■ **Your objective**: Wherever the string "Write" turns up in the data, copy the whole line.

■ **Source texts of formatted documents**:

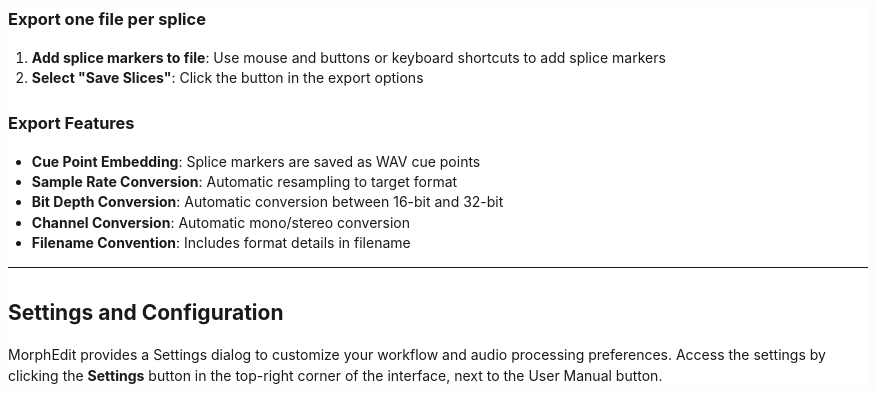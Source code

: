 ### Export one file per splice

1. **Add splice markers to file**: Use mouse and buttons or keyboard shortcuts to add splice markers
2. **Select "Save Slices"**: Click the button in the export options

### Export Features

- **Cue Point Embedding**: Splice markers are saved as WAV cue points
- **Sample Rate Conversion**: Automatic resampling to target format
- **Bit Depth Conversion**: Automatic conversion between 16-bit and 32-bit
- **Channel Conversion**: Automatic mono/stereo conversion
- **Filename Convention**: Includes format details in filename

---

## Settings and Configuration

MorphEdit provides a Settings dialog to customize your workflow and audio processing preferences. Access the settings by clicking the **Settings** button in the top-right corner of the interface, next to the User Manual button.

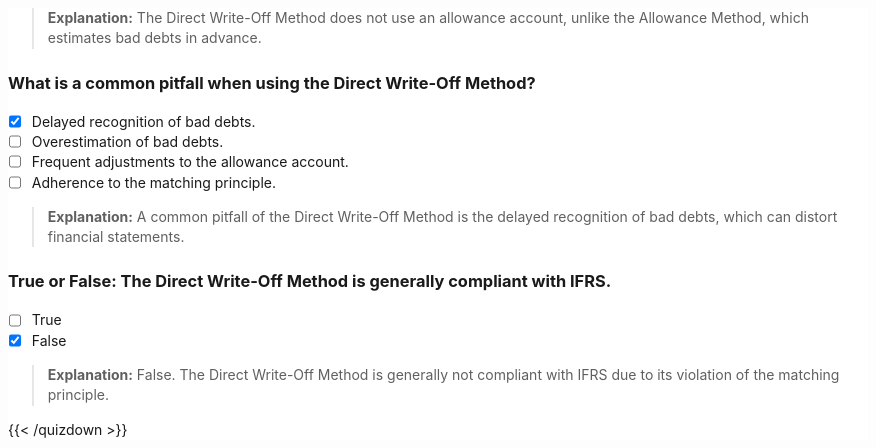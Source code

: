> **Explanation:** The Direct Write-Off Method does not use an allowance account, unlike the Allowance Method, which estimates bad debts in advance.

### What is a common pitfall when using the Direct Write-Off Method?

- [x] Delayed recognition of bad debts.
- [ ] Overestimation of bad debts.
- [ ] Frequent adjustments to the allowance account.
- [ ] Adherence to the matching principle.

> **Explanation:** A common pitfall of the Direct Write-Off Method is the delayed recognition of bad debts, which can distort financial statements.

### True or False: The Direct Write-Off Method is generally compliant with IFRS.

- [ ] True
- [x] False

> **Explanation:** False. The Direct Write-Off Method is generally not compliant with IFRS due to its violation of the matching principle.

{{< /quizdown >}}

■ **Written response**:
:> **Explanation:** The Direct Write-Off Method does not use an allowance account, unlike the Allowance Method, which estimates bad debts in advance.
### What is a common pitfall when using the Direct Write-Off Method?
> **Explanation:** A common pitfall of the Direct Write-Off Method is the delayed recognition of bad debts, which can distort financial statements.
### True or False: The Direct Write-Off Method is generally compliant with IFRS.
> **Explanation:** False. The Direct Write-Off Method is generally not compliant with IFRS due to its violation of the matching principle.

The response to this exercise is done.